Le choix de la guerre civile : Une autre histoire du néolibéralisme, Pierre Dardot, Haud Guéguen, Christian Laval, Pierre Sauvêtre
Le néolibéralisme ferment de guerre civile, par Pierre
 Dardot, Christian Laval et Pierre Sauvêtre sous le regard aiguisé d’Alain
 Lhomme
Un renouveau de la
 critique du néolibéralisme : la centralité de la stratégie de guerre
 civile
Après
 une brève présentation des auteurs, sociologues et philosophes, dont Haud
 Guéguen, malheureusement absente, la conférence est présentée par Alain Lhomme,
 philosophe également. Le livre s’articule pour Pierre Dardot et Christian Laval
 autour d’un réexamen des critiques déjà édictées contre le néolibéralisme dans
 leur ouvrage de 2009, La nouvelle raison du monde, Essai sur la société
 néolibérale. Les coauteurs y reconnaissent une vision trop bourdieusienne
 se focalisant trop sur la violence symbolique centrée sur l’Occident. Ainsi,
 leur nouveau livre prend comme point de départ le Chili de Pinochet, première
 expérience de politique néolibérale à partir de 1975, et part de l’exemple de
 l’extrême violence de ce régime illégitime afin de démontrer qu’il ne s’agit en
 rien d’une erreur de parcours d’un néolibéralisme qui serait globalement
 démocratique et pacifiste. Les auteurs se concentrent alors sur le contexte de
 création du néolibéralisme autour de Friedrich Hayek et de l’école autrichienne
 dès les années 1930. Suite à l’échec politique du libéralisme néoclassique face
 aux mouvances keynésiennes d’une part et au socialisme d’autre part, ces
 intellectuels ont tenté de fonder une nouvelle organisation politique plus
 solide. Suivant les auteurs, celle-ci s’organise autour de deux axes. D’une
 part, de manière contre-intuitive, autour de la centralité de l’État :
 Dardot rappelle ainsi l’admiration du néolibéral Ludwig von Mises pour ce qu’il
 considère comme « l’œuvre civilisatrice du fascisme ». En effet,
 l’État reste la pièce maîtresse du développement du néolibéralisme, en
 particulier dans un contexte de mondialisation comme aujourd’hui, où les États
 sont en concurrence entre eux pour la place de meilleur promoteur des intérêts
 du marché libre. D’autre part, second axe politique des néolibéraux fondateurs,
 la désignation par l’État d’ennemis à combattre et de groupes sociaux à mettre
 en lutte les uns contre les autres : le principe de guerre civile. Pierre
 Sauvêtre rappelle que pour l’école autrichienne, les ennemis sont les
 socialistes, mais aussi les syndicalistes, les militants de la contre-culture,
 les militants de la démocratie réelle, tous ceux qui pourraient mettre en
 danger le marché et contre lesquels l’État doit intervenir autant que
 nécessaire, notamment en créant des divisions au sein de la population.

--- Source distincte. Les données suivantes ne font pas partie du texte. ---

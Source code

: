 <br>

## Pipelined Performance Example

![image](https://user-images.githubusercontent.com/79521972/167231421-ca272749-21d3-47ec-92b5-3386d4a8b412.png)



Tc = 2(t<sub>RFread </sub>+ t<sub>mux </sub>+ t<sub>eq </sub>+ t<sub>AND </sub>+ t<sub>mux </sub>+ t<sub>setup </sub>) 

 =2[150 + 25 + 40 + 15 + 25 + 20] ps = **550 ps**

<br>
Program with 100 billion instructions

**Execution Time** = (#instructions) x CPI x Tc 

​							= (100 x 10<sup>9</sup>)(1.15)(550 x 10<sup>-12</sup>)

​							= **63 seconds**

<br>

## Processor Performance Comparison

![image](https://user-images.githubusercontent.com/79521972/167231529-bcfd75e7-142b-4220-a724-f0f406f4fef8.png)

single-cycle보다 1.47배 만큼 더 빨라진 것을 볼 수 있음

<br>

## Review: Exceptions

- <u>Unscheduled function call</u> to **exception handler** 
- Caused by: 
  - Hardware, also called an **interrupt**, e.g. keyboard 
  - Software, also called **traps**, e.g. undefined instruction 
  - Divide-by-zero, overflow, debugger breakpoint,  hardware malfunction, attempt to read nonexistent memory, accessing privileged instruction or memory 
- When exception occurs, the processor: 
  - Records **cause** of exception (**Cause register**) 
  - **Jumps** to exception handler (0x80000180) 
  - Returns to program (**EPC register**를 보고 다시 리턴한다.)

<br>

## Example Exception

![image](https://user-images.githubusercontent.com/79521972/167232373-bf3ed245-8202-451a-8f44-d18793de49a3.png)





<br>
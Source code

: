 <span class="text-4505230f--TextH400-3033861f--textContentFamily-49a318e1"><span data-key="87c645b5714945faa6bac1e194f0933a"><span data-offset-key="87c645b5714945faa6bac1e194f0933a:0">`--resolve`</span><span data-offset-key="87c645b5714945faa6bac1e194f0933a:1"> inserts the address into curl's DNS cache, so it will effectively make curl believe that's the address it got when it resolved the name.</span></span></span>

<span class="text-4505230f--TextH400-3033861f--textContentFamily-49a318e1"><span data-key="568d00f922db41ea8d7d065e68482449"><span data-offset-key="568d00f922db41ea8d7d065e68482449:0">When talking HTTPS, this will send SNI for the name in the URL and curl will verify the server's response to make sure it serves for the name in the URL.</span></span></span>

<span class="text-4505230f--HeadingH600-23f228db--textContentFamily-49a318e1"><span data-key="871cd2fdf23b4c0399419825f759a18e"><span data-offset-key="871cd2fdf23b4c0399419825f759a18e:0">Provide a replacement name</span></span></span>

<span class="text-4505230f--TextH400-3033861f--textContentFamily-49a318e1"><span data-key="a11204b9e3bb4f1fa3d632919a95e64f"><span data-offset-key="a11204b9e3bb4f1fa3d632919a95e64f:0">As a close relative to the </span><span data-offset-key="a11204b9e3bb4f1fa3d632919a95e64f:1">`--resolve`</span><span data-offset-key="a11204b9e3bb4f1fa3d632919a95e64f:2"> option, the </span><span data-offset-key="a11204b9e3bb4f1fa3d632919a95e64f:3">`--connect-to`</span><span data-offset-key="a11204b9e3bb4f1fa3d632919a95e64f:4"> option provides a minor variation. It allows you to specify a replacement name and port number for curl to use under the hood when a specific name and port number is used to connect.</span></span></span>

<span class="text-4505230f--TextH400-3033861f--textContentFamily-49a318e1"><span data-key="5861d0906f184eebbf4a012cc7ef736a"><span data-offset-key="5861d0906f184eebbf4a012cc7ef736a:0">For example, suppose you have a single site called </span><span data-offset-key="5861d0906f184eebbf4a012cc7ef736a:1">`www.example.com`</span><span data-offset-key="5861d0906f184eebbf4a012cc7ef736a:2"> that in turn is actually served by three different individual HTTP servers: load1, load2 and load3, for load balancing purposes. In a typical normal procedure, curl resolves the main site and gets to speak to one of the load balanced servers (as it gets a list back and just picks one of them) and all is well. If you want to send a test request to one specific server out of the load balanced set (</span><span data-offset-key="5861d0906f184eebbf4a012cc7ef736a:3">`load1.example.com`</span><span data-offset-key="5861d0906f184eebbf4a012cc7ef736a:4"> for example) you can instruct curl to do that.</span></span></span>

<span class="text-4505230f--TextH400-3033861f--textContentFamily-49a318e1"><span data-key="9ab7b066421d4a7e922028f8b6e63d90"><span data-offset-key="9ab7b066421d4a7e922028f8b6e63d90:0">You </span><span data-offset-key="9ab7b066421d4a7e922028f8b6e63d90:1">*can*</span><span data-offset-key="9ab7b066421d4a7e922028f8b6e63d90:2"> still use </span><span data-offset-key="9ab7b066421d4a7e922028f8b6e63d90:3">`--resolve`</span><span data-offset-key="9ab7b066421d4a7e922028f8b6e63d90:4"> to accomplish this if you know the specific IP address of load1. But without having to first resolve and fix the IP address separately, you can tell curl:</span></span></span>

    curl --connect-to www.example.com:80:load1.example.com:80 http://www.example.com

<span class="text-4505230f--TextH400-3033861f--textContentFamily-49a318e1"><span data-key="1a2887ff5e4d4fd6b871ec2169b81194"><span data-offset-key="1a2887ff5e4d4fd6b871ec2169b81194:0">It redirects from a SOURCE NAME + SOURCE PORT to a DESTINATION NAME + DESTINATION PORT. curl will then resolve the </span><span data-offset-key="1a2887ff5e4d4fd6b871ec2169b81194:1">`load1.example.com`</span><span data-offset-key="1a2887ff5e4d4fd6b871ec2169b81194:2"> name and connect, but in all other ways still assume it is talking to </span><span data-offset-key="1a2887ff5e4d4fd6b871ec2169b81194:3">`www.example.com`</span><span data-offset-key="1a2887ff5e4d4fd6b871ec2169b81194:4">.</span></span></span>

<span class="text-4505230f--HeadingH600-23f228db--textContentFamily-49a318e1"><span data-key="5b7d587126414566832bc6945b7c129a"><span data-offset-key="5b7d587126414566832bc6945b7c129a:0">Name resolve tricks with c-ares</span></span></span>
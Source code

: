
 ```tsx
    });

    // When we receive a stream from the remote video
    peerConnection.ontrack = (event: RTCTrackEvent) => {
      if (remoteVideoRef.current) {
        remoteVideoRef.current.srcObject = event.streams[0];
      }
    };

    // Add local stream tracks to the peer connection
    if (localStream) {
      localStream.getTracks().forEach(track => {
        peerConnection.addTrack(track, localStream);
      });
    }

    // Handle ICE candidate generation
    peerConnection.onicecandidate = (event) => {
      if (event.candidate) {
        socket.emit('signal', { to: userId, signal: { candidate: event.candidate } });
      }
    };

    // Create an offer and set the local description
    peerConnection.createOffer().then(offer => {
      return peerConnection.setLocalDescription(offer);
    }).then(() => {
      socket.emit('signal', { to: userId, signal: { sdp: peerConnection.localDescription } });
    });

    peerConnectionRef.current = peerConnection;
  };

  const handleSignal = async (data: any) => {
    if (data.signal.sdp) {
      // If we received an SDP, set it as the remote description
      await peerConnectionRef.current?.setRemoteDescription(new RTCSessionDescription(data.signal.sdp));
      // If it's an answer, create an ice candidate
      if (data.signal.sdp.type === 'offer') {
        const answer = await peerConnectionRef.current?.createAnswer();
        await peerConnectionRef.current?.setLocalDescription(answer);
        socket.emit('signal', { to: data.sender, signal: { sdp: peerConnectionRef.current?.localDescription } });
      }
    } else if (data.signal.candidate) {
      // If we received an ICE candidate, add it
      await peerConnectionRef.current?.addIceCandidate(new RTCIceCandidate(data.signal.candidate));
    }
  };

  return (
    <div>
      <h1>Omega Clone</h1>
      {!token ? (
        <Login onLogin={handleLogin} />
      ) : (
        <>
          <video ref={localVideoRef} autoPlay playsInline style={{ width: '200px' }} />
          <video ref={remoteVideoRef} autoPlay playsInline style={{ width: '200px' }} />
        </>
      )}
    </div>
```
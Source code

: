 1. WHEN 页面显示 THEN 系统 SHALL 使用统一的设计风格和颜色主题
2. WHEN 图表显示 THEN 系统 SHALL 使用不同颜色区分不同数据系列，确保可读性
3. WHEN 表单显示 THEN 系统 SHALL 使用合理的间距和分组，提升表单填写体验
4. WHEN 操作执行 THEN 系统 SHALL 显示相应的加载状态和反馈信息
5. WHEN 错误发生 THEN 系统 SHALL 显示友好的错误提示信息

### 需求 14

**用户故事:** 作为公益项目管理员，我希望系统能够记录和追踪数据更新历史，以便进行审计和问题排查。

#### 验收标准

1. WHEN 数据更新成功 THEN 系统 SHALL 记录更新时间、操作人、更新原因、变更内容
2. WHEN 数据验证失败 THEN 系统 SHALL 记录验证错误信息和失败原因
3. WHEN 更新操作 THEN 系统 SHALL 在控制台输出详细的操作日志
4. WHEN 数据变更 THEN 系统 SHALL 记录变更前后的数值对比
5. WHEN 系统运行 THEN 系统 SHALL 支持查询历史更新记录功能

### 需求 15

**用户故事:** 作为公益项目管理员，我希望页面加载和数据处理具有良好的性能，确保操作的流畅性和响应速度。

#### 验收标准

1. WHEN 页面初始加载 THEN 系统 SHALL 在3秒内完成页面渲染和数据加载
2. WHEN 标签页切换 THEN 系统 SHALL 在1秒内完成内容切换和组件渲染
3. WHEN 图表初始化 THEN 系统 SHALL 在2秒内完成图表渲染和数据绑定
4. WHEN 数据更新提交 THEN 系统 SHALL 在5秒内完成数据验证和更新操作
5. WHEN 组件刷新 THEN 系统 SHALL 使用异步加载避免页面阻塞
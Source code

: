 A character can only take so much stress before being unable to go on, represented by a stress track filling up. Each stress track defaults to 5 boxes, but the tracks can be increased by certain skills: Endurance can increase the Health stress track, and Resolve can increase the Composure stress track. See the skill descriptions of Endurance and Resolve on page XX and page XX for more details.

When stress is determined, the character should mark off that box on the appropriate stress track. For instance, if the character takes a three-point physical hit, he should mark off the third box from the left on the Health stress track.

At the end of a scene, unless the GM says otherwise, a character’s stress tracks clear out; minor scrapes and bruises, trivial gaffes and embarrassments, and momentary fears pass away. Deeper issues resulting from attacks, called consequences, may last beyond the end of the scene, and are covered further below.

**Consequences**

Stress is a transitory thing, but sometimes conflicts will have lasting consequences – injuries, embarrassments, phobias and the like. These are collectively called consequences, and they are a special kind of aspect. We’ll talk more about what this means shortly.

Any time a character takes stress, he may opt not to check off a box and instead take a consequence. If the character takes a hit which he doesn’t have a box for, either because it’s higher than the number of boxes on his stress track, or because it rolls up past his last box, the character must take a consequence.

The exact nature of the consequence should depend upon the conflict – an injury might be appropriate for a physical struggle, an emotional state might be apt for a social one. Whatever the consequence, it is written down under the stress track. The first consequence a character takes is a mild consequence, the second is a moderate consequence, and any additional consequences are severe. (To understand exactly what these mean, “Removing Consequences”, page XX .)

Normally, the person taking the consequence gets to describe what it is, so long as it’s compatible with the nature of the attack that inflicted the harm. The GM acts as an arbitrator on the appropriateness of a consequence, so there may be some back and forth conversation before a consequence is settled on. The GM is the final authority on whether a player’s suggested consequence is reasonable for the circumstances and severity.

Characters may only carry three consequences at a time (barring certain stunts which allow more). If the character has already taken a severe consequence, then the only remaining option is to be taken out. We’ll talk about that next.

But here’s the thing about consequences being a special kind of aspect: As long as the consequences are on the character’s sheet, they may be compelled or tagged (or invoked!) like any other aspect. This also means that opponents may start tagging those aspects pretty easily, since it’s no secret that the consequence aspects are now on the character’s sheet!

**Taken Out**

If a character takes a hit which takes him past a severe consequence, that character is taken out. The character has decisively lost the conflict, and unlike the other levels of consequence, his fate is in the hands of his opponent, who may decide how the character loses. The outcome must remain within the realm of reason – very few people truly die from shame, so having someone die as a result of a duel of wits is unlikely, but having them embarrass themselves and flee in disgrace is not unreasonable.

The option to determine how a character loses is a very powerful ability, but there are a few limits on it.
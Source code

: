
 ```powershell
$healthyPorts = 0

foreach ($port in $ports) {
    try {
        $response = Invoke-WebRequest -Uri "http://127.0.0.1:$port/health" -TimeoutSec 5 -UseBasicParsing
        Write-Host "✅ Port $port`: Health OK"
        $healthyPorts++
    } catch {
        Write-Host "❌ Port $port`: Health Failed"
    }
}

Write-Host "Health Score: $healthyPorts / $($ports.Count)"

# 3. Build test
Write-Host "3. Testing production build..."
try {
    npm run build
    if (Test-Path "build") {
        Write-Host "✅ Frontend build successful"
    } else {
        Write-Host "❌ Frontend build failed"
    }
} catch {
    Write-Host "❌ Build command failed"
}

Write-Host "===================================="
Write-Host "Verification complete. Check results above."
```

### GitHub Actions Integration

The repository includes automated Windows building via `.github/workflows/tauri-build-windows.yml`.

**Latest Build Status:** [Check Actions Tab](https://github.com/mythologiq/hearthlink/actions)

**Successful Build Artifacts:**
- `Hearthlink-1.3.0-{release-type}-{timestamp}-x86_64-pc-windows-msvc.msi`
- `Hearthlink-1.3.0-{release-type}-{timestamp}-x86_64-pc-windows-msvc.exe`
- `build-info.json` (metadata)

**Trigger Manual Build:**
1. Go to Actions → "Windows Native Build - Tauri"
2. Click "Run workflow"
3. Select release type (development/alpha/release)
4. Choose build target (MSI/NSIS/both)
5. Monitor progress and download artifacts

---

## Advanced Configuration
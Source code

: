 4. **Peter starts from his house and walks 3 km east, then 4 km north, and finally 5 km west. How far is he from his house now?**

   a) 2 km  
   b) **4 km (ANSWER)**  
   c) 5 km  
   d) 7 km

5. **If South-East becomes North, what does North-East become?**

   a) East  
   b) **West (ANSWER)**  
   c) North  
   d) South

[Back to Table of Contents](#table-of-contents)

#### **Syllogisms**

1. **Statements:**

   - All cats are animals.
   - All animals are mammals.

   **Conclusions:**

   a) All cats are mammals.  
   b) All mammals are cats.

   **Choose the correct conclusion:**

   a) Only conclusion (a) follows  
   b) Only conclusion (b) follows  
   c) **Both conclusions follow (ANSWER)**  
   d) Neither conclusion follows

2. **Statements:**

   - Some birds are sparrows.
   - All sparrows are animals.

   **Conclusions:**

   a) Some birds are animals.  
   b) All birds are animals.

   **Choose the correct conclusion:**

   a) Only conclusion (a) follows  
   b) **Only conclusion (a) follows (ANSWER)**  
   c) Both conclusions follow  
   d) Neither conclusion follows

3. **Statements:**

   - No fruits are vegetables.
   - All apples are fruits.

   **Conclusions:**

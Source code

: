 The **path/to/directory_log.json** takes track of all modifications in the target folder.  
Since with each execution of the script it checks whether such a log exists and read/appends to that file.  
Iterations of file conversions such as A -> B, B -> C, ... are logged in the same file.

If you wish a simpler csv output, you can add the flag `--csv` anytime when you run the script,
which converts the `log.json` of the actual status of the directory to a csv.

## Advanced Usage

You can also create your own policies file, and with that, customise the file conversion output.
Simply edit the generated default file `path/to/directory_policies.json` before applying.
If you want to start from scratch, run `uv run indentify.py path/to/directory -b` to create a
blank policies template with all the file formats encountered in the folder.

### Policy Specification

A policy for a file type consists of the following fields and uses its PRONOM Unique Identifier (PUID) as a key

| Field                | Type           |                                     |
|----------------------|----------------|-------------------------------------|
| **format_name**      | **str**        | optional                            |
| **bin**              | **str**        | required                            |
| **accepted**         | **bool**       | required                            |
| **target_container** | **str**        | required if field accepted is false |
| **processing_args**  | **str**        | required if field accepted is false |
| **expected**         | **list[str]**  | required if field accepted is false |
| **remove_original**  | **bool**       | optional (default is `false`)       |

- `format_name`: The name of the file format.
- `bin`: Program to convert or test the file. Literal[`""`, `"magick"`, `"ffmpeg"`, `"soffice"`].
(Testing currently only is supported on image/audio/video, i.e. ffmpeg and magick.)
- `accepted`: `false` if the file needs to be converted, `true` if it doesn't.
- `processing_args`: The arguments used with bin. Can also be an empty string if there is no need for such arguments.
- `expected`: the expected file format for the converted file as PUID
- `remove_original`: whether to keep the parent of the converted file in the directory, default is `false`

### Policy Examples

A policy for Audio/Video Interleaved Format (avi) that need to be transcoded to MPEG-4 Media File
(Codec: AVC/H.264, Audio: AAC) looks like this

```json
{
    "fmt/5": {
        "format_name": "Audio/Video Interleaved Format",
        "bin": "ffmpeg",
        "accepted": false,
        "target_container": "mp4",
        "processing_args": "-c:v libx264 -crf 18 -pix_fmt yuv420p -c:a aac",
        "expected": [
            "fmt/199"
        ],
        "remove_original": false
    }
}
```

 Christian Laval explique que cette logique de guerre civile va dans le sens
 d’une « mise en marché de toutes les institutions et acteurs de la
 société », et d’une logique de concurrence permanente entre eux.
Une conférence
 intellectuellement brillante mais peut-être trop théorique.
Les
 conférenciers épatent d’abord par leur éloquence et leur explication limpide et
 éclairante de cet enjeu central. Toutefois, le livre n’échappe pas à certaines
 critiques relevées par Alain Lhomme telles que l’insuffisante clarté
 définitionnelle des termes utilisés, notamment celui de néolibéralisme, parfois
 perçu comme un ordre omniscient, ou le manque de référence à la lutte des
 classes, malheureusement balayé d’un revers de la main par Pierre Dardot dans
 son rejet personnel d’un marxisme auquel il adhéra auparavant. On pourrait reprocher
 au trio de chercheurs leur excessive focalisation sémantique et leur
 comparaison avec une situation réelle de guerre civile. On peut, finalement,
 regretter l’absence de solutions et de réponses politiques que les chercheurs
 apportent au développement d’un néolibéralisme toujours plus hégémonique,
 laissant un goût amer de fatalisme. La conférence reste néanmoins très
 enrichissante et présente une critique acerbe et douloureuse, mais réaliste, du
 néolibéralisme.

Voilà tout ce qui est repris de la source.